Updated 14 January 2021

We carried out this inspection under Section 60 of the Health and Social Care Act 2008 as part of our regulatory functions. This inspection was planned to check whether the provider is meeting the legal requirements and regulations associated with the Health and Social Care Act 2008.

As part of CQC’s response to care homes with outbreaks of coronavirus, we are conducting reviews to ensure that the Infection Prevention and Control practice was safe and the service was compliant with IPC measures. This was a targeted inspection looking at the IPC practices the provider has in place.

This inspection took place on 4 December 2020 and was announced.

Overall inspection

Requires improvement

Updated 14 January 2021

About the service

Templefields is a residential care home providing personal and nursing care to people with autism and/or learning disabilities and associated challenging behaviours. The service is registered to provide support to up to 14 people and there were 12 people using the service at the time of our inspection. People live in either the main house or coach house and the property is situated on the outskirts of Dewsbury.

People’s experience of using this service and what we found

There had been a lack of leadership and oversight at the service which had led to a deterioration in the quality of care and people’s experience of living in the home. The provider had access to a range of specialist support to support people to live fulfilling, although this help had not always been identified as required.

Restraint was used at the service as a last resort and when all other measures had been considered. Records did not adequately analyse incidents where restraint had been used. More detailed records of all behaviours that challenged were needed to ensure the effectiveness of and achieve positive outcomes for people and for staff.

We looked at how the service managed risks to people and found some improvements were required in how the service assessed and managed risk. Recorded risk reduction measures were often generalised and did not show the necessary control measures were in place.

Medicine management procedures were in place. There was no evidence to confirm all staff medication training was up to date and their competency levels checked. The provider identified this and addressed by their own processes. Some staff training was out of date and this impacted on the quality of care provided.

Staff understood people with capacity had the right to make their own decisions. Some mental capacity assessments were not decision specific and best interest decisions processes didn't follow best practice. We have made a recommendation the provider considers current guidance on Mental Capacity Act (MCA) and best interest decision making.
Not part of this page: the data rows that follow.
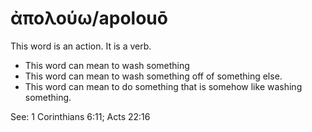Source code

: # ἀπολούω/apolouō
This word is an action. It is a verb.
* This word can mean to wash something 
* This word can mean to wash something off of something else.
* This word can mean to do something that is somehow like washing something.

See: 1 Corinthians 6:11; Acts 22:16
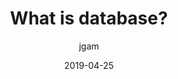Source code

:---
title: "What is database?"
layout: post
date: 2019-04-25
image: /assets/images/markdown.jpg
headerImage: false
tag:
- jgam
- file
- Database
- system calls
- Operating system
category: blog
author: jgam
description: database
---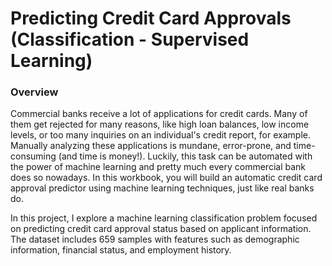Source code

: # Predicting Credit Card Approvals (Classification - Supervised Learning)
### Overview
<p>Commercial banks receive a lot of applications for credit cards. Many of them get rejected for many reasons, like high loan balances, low income levels, or too many inquiries on an individual's credit report, for example. Manually analyzing these applications is mundane, error-prone, and time-consuming (and time is money!). Luckily, this task can be automated with the power of machine learning and pretty much every commercial bank does so nowadays. In this workbook, you will build an automatic credit card approval predictor using machine learning techniques, just like real banks do.</p>
<p>In this project, I explore a machine learning classification problem focused on predicting credit card approval status based on applicant information. The dataset includes 659 samples with features such as demographic information, financial status, and employment history.</p>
The service applied some of the principles and values of Registering the Right Support and other best practice guidance. These ensure that people who use the service can live as full a life as possible and achieve the best possible outcomes that include control, choice and independence. The outcomes for some people did not fully reflect the principles and values of Registering the Right Support for the following reasons: not everyone had choice and control, and this was often limited through the actions of other people living there. Concerns had not been appropriately managed by management to ensure restrictions were limited.

Staff were very dedicated and committed to people at the service. Some said they spent more time at the home than with their own family and they genuinely cared about people. We saw some great rapport with people they supported during the onsite visit and how some staff talked about the people they cared for. However, lack of oversight had led to some areas of care becoming less personalised, but once recognised, the provider put in resources to address these issues. They implemented systems to support staff to ensure they provided the best of care to people and achieved positive outcomes.
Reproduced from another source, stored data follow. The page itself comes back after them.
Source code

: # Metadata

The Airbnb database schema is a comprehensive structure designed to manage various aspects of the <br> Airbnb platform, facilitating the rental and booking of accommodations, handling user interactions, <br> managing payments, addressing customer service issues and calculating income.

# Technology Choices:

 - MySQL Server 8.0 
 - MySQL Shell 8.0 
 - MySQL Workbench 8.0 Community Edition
For more details, please see the full report which is on the CQC website at www.cqc.org.uk

Rating at last inspection

The last rating for this service was good (published 6 September 2017).

Why we inspected

This was a planned inspection based on the previous rating.

Enforcement

We are mindful of the impact of the COVID-19 pandemic on our regulatory function. This meant we took account of the exceptional circumstances arising as a result of the COVID-19 pandemic when considering what enforcement action was necessary and proportionate to keep people safe as a result of this inspection. We will continue to monitor the service. We will continue to discharge our regulatory enforcement functions required to keep people safe and to hold providers to account where it is necessary for us to do so.

We have identified breaches in relation to safeguarding service users from abuse and improper treatment, staffing and good governance.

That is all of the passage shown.